After finding the line with "We simulated a" in the entries below, retype exactly each line from there through the line with "visible in the", including that final line.

## Data excerpts
──────
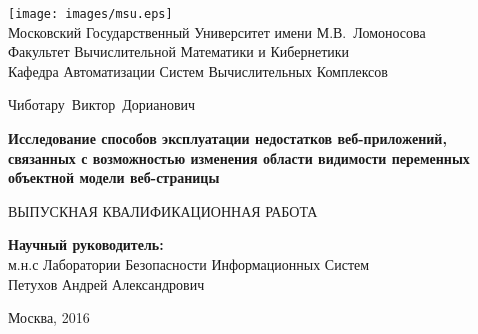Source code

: \thispagestyle{empty}


\begin{center}

\texttt{[image: images/msu.eps]}\\
{Московский Государственный Университет имени М.В.~Ломоносова}\\
Факультет Вычислительной Математики и Кибернетики\\
Кафедра Автоматизации Систем Вычислительных Комплексов

\vspace{5cm}

{\Large Чиботару~Виктор~Дорианович}

\vspace{1cm}

{\Large\bfseries
Исследование способов эксплуатации недостатков веб-приложений, связанных с возможностью изменения области видимости переменных объектной модели веб-страницы\\}

\vspace{1cm}

{\large ВЫПУСКНАЯ КВАЛИФИКАЦИОННАЯ РАБОТА}
\end{center}

\vfill

\begin{flushright}
  \textbf{Научный руководитель:}\\
  м.н.с Лаборатории Безопасности Информационных Систем\\
  Петухов Андрей Александрович
\end{flushright}

\vfill

\begin{center}
Москва, 2016
\end{center}

\newpage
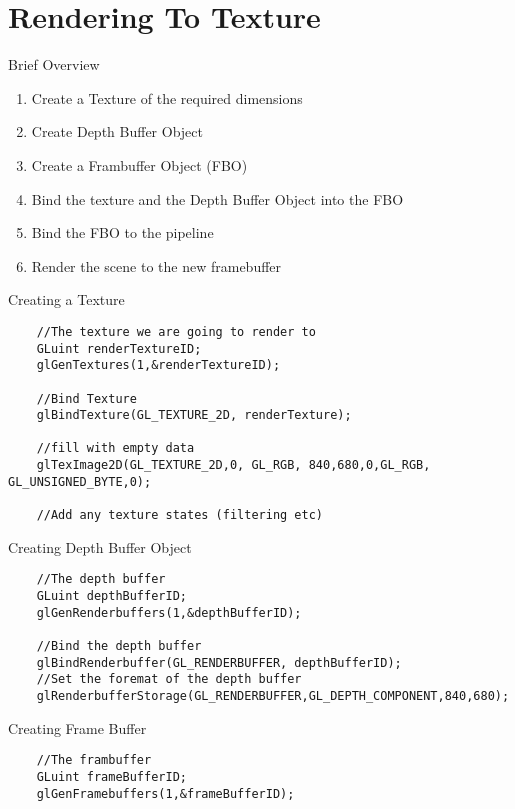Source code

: \part{Rendering To Texture}
\frame{\partpage}

\begin{frame}{Brief Overview}
	\begin{enumerate}
		\item\pause Create a Texture of the required dimensions
		\item\pause Create Depth Buffer Object
		\item\pause Create a Frambuffer Object (FBO)
		\item\pause Bind the texture and the Depth Buffer Object into the FBO
		\item\pause Bind the FBO to the pipeline
		\item\pause Render the scene to the new framebuffer
	\end{enumerate}
\end{frame}

\begin{frame}[fragile]{Creating a Texture}
	\begin{lstlisting}
	//The texture we are going to render to
	GLuint renderTextureID;
	glGenTextures(1,&renderTextureID);
	
	//Bind Texture
	glBindTexture(GL_TEXTURE_2D, renderTexture);
	
	//fill with empty data
	glTexImage2D(GL_TEXTURE_2D,0, GL_RGB, 840,680,0,GL_RGB, GL_UNSIGNED_BYTE,0);
	
	//Add any texture states (filtering etc)
	\end{lstlisting}
\end{frame}

\begin{frame}[fragile]{Creating Depth Buffer Object}
	\begin{lstlisting}
	//The depth buffer
	GLuint depthBufferID;
	glGenRenderbuffers(1,&depthBufferID);
	
	//Bind the depth buffer
	glBindRenderbuffer(GL_RENDERBUFFER, depthBufferID);
	//Set the foremat of the depth buffer
	glRenderbufferStorage(GL_RENDERBUFFER,GL_DEPTH_COMPONENT,840,680);
	\end{lstlisting}
\end{frame}

\begin{frame}[fragile]{Creating Frame Buffer}
	\begin{lstlisting}
	//The frambuffer
	GLuint frameBufferID;
	glGenFramebuffers(1,&frameBufferID);
	\end{lstlisting}
\end{frame}

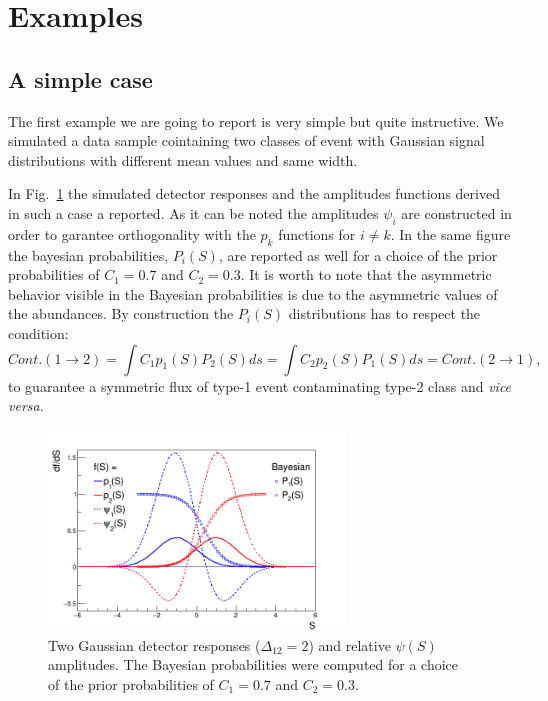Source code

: \section{Examples}
\subsection{A simple case}
The first example we are going to report is very simple but quite instructive.
We simulated a data sample cointaining two classes of event with Gaussian
signal distributions with different mean values and same width.

In Fig.~\ref{fig:Gaus2} the simulated detector responses and the amplitudes
functions derived in such a case a reported. As it can be noted the amplitudes
$\psi_{i}$ are constructed in order to garantee orthogonality with the $p_{k}$
functions for $i \neq k$. In the same figure the bayesian probabilities,
$P_{i}(S)$, are reported as well for a choice of the prior probabilities of
$C_{1}=0.7$ and $C_{2}=0.3$. It is worth to note that the asymmetric behavior
visible in the Bayesian probabilities is due to the asymmetric values of the
abundances. By construction the $P_{i}(S)$ distributions has to respect the
condition:
\begin{equation} 
\label{Sec3:BayesCond}
Cont. (1\rightarrow 2) = \int C_{1} p_{1}(S) P_{2}(S) ds = \int
C_{2} p_{2}(S) P_{1}(S) ds = Cont. (2\rightarrow 1),
\end{equation}
to guarantee a symmetric flux of type-1 event contaminating type-2 class and 
{\it vice versa}.

\begin{figure}[!htb]
\centering
\includegraphics[width=0.7\textwidth]{../png/figGaus2.png}
\caption{Two Gaussian detector responses ($\Delta_{12} = 2$) and relative
  $\psi(S)$ amplitudes. The Bayesian probabilities were computed for a choice
  of the prior probabilities of $C_{1}=0.7$ and $C_{2}=0.3$.}
\label{fig:Gaus2}
\end{figure}


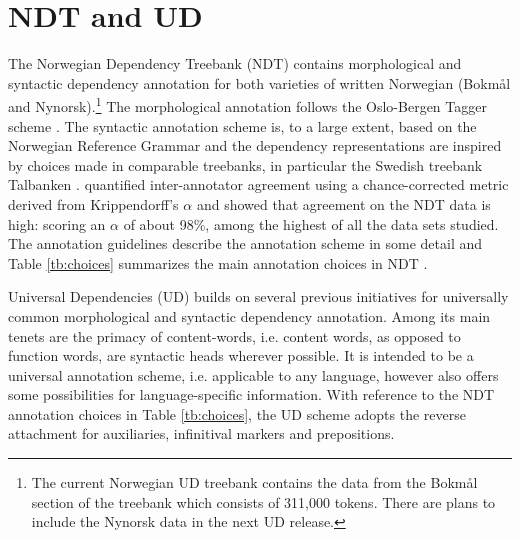 \documentclass[10pt, a4paper]{article}
\begin{document}
\section{NDT and UD}
The Norwegian Dependency Treebank (NDT) \cite{Sol:Skj:Ovr:14} contains
morphological and syntactic dependency annotation for both varieties
of written Norwegian (Bokm{\aa}l and Nynorsk).\footnote{The current
  Norwegian UD treebank contains the data from the Bokmål section of
  the treebank which consists of 311,000 tokens. There are plans to
  include the Nynorsk data in the next UD release.} The morphological
annotation follows the Oslo-Bergen Tagger scheme
\cite{Hag:Joh:Nok:00}.  The syntactic annotation scheme is, to a large
extent, based on the Norwegian Reference Grammar
\cite{Faa:Lie:Van:97} and the dependency representations are
inspired by choices made in comparable treebanks, in particular the
Swedish treebank Talbanken \cite{Niv:Nil:Hal:2006}. 
 quantified inter-annotator agreement using a chance-corrected metric derived from
Krippendorff's $\alpha$ and showed that agreement on the NDT data is high: scoring an $\alpha$ of about
98\%, among the highest of all the data sets studied.
The annotation guidelines \cite{Kin:Sol:Eri:2013} describe the annotation scheme in some detail and Table \ref{tb:choices} summarizes the main annotation choices in NDT \cite{Sol:Skj:Ovr:14}.


Universal Dependencies (UD) builds on several previous initiatives for
universally common morphological \cite{Zem:08,Pet:Das:McD:12} and
syntactic dependency \cite{McD:Niv:Qui:13,Ros:Mas:Mar:14}
annotation. Among its main tenets are the primacy of content-words,
i.e. content words, as opposed to function words, are syntactic heads
wherever possible. It is intended to be a universal annotation scheme,
i.e. applicable to any language, however also offers some
possibilities for language-specific information. With reference to the
NDT annotation choices in Table \ref{tb:choices}, the UD scheme adopts
the reverse attachment for auxiliaries, infinitival markers and
prepositions.
\end{document}
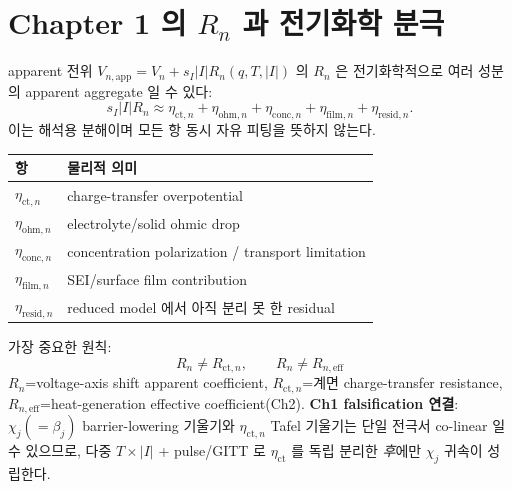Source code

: \documentclass[11pt,a4paper]{article}
\newcommand{\eff}{\mathrm{eff}}
\newcommand{\app}{\mathrm{app}}
\newcommand{\ct}{\mathrm{ct}}
\newcommand{\resid}{\mathrm{resid}}
\begin{document}
\section{Chapter 1 의 $R_n$ 과 전기화학 분극}\label{sec:ch3_Rn}
apparent 전위 $V_{n,\app}=V_n+s_I|I|R_n(q,T,|I|)$ 의 $R_n$ 은 전기화학적으로 여러 성분의 apparent
aggregate 일 수 있다:
\begin{equation}
s_I|I|R_n\approx\eta_{\ct,n}+\eta_{\mathrm{ohm},n}+\eta_{\mathrm{conc},n}+\eta_{\mathrm{film},n}+\eta_{\resid,n}.
\label{eq:ch3_Rn_decomp}
\end{equation}
이는 해석용 분해이며 모든 항 동시 자유 피팅을 뜻하지 않는다.
\begin{longtable}{p{} p{}}
\toprule 항 & 물리적 의미 \\ \midrule \endhead
$\eta_{\ct,n}$ & charge-transfer overpotential \\
$\eta_{\mathrm{ohm},n}$ & electrolyte/solid ohmic drop \\
$\eta_{\mathrm{conc},n}$ & concentration polarization / transport limitation \\
$\eta_{\mathrm{film},n}$ & SEI/surface film contribution \\
$\eta_{\resid,n}$ & reduced model 에서 아직 분리 못 한 residual \\
\bottomrule
\end{longtable}
가장 중요한 원칙:
\begin{equation}
\boxed{\;R_n\ne R_{\ct,n},\qquad R_n\ne R_{n,\eff}\;}
\label{eq:ch3_Rn_not_equal}
\end{equation}
$R_n$=voltage-axis shift apparent coefficient, $R_{\ct,n}$=계면 charge-transfer resistance,
$R_{n,\eff}$=heat-generation effective coefficient(Ch2). \textbf{Ch1 falsification 연결}: $\chi_j(=\beta_j)$
barrier-lowering 기울기와 $\eta_{\ct,n}$ Tafel 기울기는 단일 전극서 co-linear 일 수 있으므로, 다중
$T\times|I|$ + pulse/GITT 로 $\eta_{\ct}$ 를 독립 분리한 \emph{후}에만 $\chi_j$ 귀속이 성립한다.

\end{document}
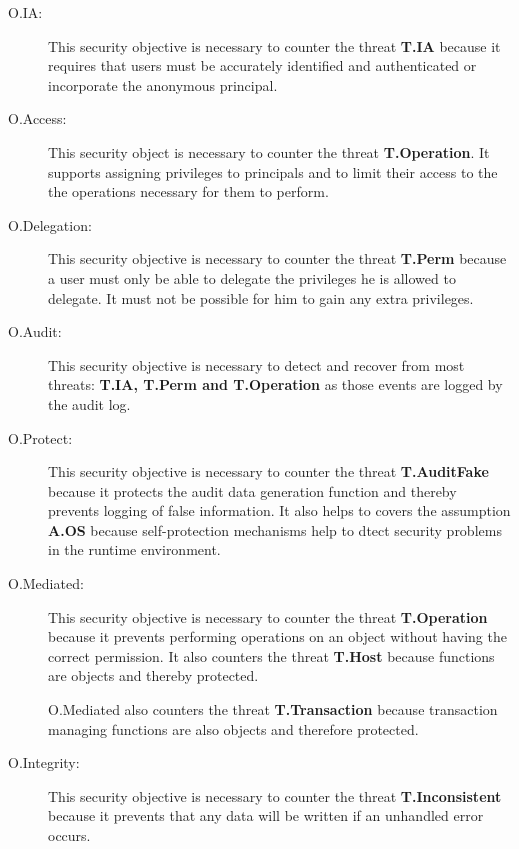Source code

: \documentclass[12pt,english]{scrbook}
\begin{document}
\begin{description}
  
  \item[O.IA:] This security objective is necessary to counter the threat
  \textbf{T.IA} because it requires that users must be accurately identified
  and authenticated or incorporate the anonymous principal.

  \item[O.Access:] This security object is necessary to counter the threat
      \textbf{T.Operation}.  It supports assigning privileges to principals and
      to limit their access to the the operations necessary for them to
      perform.

  \item[O.Delegation:] This security objective is necessary to counter the
  threat \textbf{T.Perm} because a user must only be able to delegate the privileges
  he is allowed to delegate. It must not be possible for him to gain any extra
  privileges.

  \item[O.Audit:] This security objective is necessary to detect and recover
    from most threats: \textbf{T.IA, T.Perm and T.Operation} as those events
    are logged by the audit log.
  
  \item[O.Protect:] This security objective is necessary to counter the threat
  \textbf{T.AuditFake} because it protects the audit data generation function
  and thereby prevents logging of false information. It also helps to covers
  the assumption \textbf{A.OS} because self-protection mechanisms help to
  dtect security problems in the runtime environment.
  
  \item[O.Mediated:] This security objective is necessary to counter the threat
  \textbf{T.Operation} because it prevents performing operations on an object
  without having the correct permission. It also counters the threat
  \textbf{T.Host} because functions are objects and thereby protected.

  O.Mediated also counters the threat \textbf{T.Transaction} because transaction
  managing functions are also objects and therefore protected.

  \item[O.Integrity:] This security objective is necessary to counter the
    threat \textbf{T.Inconsistent} because it prevents that any data will be
    written if an unhandled error occurs.
  

\end{description}
\end{document}
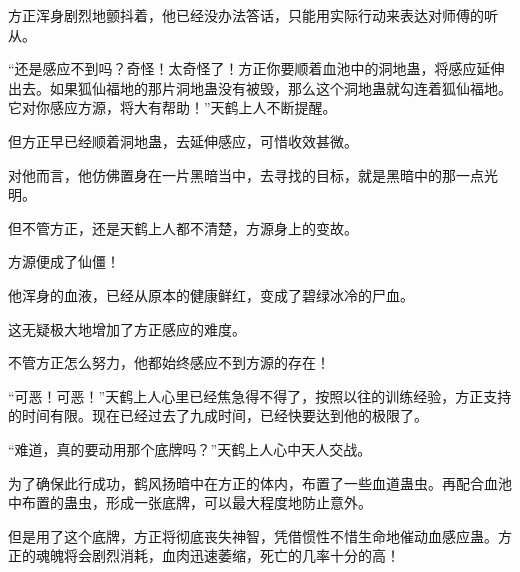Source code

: \begin{this_body}
方正浑身剧烈地颤抖着，他已经没办法答话，只能用实际行动来表达对师傅的听从。

“还是感应不到吗？奇怪！太奇怪了！方正你要顺着血池中的洞地蛊，将感应延伸出去。如果狐仙福地的那片洞地蛊没有被毁，那么这个洞地蛊就勾连着狐仙福地。它对你感应方源，将大有帮助！”天鹤上人不断提醒。

但方正早已经顺着洞地蛊，去延伸感应，可惜收效甚微。

对他而言，他仿佛置身在一片黑暗当中，去寻找的目标，就是黑暗中的那一点光明。

但不管方正，还是天鹤上人都不清楚，方源身上的变故。

方源便成了仙僵！

他浑身的血液，已经从原本的健康鲜红，变成了碧绿冰冷的尸血。

这无疑极大地增加了方正感应的难度。

不管方正怎么努力，他都始终感应不到方源的存在！

“可恶！可恶！”天鹤上人心里已经焦急得不得了，按照以往的训练经验，方正支持的时间有限。现在已经过去了九成时间，已经快要达到他的极限了。

“难道，真的要动用那个底牌吗？”天鹤上人心中天人交战。

为了确保此行成功，鹤风扬暗中在方正的体内，布置了一些血道蛊虫。再配合血池中布置的蛊虫，形成一张底牌，可以最大程度地防止意外。

但是用了这个底牌，方正将彻底丧失神智，凭借惯性不惜生命地催动血感应蛊。方正的魂魄将会剧烈消耗，血肉迅速萎缩，死亡的几率十分的高！

\end{this_body}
──────
## RESPONSE FOR THIS EXERCISE
We simulated a data sample cointaining two classes of event with Gaussian
signal distributions with different mean values and same width.

In Fig.~\ref{fig:Gaus2} the simulated detector responses and the amplitudes
functions derived in such a case a reported. As it can be noted the amplitudes
$\psi_{i}$ are constructed in order to garantee orthogonality with the $p_{k}$
functions for $i \neq k$. In the same figure the bayesian probabilities,
$P_{i}(S)$, are reported as well for a choice of the prior probabilities of
$C_{1}=0.7$ and $C_{2}=0.3$. It is worth to note that the asymmetric behavior
visible in the Bayesian probabilities is due to the asymmetric values of the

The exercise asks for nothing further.